Sunday, April 1, 2007

empty me and fill me again

i think for the next 5 days towards camp, i'm going to devote myself more in God. this is the time i have surrendered to Him. no matter how much more i have to do for assignment, no matter how many lectures i need to catch up on, i will not let each day go pass without a quiet time alone with God.

'cause i'm expecting BIG things to come up during this year's Bible camp

i think it was yesterday or 2 days ago when i talked about being bold. well, i feel that being empty is important too. you see, God is pure holiness. amen? that means not even one spot of sin. on the other hand, we are blameless. even if only one spot is on us (i doubt we only have one spot), we are already regarded as impure.

it's a process of emptying and filling. and it's not filling and emptying - it's the other way around. i don't want to be filled with holiness when i'm still filled with sins. this would mean that God's blessings for me was partially (or else completely) wasted, wouldn't it? i want to empty myself, for it is when i am empty that God can pour me completely new grace.

so, this time, i want to let all my impurities out - and that means i want to pour all of me. i might not know whether i have any spots on several parts of my life, but i know i have a lot of sins in the other parts of my life - both conscious and unconscious.
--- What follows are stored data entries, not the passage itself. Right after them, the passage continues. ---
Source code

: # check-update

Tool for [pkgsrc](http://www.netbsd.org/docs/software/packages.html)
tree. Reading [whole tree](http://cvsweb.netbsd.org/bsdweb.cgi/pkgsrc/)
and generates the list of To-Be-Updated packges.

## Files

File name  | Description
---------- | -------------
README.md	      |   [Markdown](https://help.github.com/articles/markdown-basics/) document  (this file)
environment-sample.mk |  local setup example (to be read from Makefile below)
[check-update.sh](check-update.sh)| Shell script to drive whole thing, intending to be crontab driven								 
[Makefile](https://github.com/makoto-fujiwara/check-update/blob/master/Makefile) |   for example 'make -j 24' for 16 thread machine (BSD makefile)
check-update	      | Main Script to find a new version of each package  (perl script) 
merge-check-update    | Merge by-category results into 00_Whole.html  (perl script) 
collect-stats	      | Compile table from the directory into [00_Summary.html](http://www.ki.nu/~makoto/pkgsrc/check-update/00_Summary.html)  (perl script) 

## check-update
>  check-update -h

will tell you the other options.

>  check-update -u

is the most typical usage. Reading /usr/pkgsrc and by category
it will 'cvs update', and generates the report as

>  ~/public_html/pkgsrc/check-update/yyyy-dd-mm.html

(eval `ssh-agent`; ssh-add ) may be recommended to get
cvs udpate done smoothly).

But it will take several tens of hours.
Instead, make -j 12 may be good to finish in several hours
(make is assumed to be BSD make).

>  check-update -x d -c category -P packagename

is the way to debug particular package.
and to face God, not only do i need a new wineskin, i need new content in my life. i am going to let God fill me with His wisdom, blessings, grace, especially on the next 5 days. this is my new content, and i hope to pour it out to bless others with what God has blessed me on these 5 days, or during the camp.

His grace is always new anyways. i just want to enjoy every day living a different day from the past. i want to see what things God has planned for me. it's like a treasure hunt. if i open the eyes of my heart big enough, i am sure i can see the treasure God has prepared for me.

and oh yes! how true - His grace is new every morning.

empty me now Christ and let your grace shine in me tomorrow morning!